◆ Problem: Go through the data and copy each line where the string "Thus" appears.

◆ Data provided:
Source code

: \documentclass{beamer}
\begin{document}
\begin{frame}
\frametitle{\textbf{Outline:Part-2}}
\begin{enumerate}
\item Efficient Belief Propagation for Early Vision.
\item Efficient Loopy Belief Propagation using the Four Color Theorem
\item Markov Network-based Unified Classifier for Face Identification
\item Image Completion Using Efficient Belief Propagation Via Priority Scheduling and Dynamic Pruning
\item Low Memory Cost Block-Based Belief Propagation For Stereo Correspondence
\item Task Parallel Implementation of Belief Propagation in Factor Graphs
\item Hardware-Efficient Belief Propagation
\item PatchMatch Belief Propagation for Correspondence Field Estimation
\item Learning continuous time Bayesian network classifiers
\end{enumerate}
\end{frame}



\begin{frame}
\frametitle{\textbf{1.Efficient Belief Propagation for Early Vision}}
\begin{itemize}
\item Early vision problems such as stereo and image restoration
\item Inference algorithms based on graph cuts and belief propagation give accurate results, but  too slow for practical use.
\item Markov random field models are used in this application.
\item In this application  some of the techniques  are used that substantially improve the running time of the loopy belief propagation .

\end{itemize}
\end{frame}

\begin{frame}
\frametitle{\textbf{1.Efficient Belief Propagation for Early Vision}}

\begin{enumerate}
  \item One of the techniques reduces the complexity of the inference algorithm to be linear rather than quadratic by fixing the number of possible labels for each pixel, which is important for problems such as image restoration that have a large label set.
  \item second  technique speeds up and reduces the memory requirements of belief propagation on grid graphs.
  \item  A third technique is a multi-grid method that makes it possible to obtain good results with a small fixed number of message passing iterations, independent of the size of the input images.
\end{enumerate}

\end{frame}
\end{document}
==
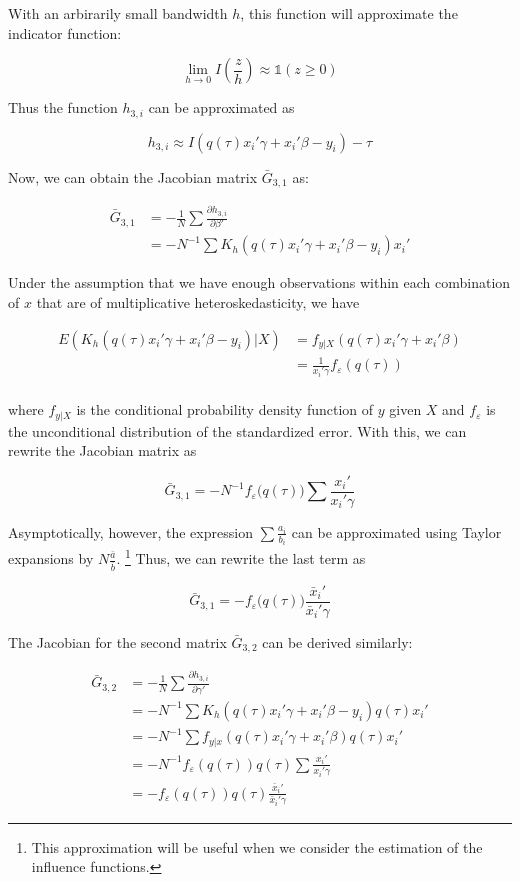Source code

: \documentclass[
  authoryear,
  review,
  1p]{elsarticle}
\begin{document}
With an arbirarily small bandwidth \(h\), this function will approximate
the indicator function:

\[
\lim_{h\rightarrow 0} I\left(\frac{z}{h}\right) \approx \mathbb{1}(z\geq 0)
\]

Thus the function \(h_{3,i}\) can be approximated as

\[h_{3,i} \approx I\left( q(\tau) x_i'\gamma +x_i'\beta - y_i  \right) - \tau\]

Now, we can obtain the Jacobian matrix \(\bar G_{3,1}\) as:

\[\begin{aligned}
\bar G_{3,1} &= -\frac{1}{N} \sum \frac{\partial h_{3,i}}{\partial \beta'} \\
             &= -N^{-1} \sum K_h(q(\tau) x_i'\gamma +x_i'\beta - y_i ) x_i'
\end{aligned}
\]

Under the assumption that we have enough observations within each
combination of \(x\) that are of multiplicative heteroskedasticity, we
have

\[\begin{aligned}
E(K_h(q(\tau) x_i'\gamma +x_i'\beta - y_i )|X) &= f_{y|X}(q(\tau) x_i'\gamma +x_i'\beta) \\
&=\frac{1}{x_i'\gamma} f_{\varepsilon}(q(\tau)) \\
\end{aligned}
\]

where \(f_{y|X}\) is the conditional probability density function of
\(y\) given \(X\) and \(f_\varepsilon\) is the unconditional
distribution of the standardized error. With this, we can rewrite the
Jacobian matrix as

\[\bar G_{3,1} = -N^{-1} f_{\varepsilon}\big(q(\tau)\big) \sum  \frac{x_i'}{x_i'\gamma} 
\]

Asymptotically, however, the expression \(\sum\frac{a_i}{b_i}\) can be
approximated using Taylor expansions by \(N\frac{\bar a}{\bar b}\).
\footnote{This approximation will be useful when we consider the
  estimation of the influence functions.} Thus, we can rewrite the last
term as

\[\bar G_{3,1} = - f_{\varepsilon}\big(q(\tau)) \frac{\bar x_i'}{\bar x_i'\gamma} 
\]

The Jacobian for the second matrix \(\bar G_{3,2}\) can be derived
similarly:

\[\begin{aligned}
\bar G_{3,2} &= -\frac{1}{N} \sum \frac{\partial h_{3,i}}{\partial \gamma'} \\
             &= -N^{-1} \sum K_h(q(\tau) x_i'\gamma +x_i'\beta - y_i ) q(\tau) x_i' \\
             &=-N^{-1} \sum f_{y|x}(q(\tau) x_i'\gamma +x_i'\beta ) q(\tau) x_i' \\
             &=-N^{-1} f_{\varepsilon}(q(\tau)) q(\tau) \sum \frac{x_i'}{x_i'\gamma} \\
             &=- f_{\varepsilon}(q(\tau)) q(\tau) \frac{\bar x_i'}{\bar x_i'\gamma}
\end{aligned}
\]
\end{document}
---
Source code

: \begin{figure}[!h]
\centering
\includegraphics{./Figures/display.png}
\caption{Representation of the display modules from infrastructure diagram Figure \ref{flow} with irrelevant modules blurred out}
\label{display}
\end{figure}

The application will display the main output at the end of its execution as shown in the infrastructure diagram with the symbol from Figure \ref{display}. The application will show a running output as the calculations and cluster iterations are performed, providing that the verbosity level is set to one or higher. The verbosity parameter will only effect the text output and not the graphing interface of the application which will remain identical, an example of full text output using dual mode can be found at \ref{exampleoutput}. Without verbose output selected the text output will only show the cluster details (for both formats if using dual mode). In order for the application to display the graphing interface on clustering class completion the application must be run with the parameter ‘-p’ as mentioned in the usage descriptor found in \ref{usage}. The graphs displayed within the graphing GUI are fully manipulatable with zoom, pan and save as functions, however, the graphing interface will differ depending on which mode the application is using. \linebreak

◆ Answer space:
Thus the function \(h_{3,i}\) can be approximated as
  estimation of the influence functions.} Thus, we can rewrite the last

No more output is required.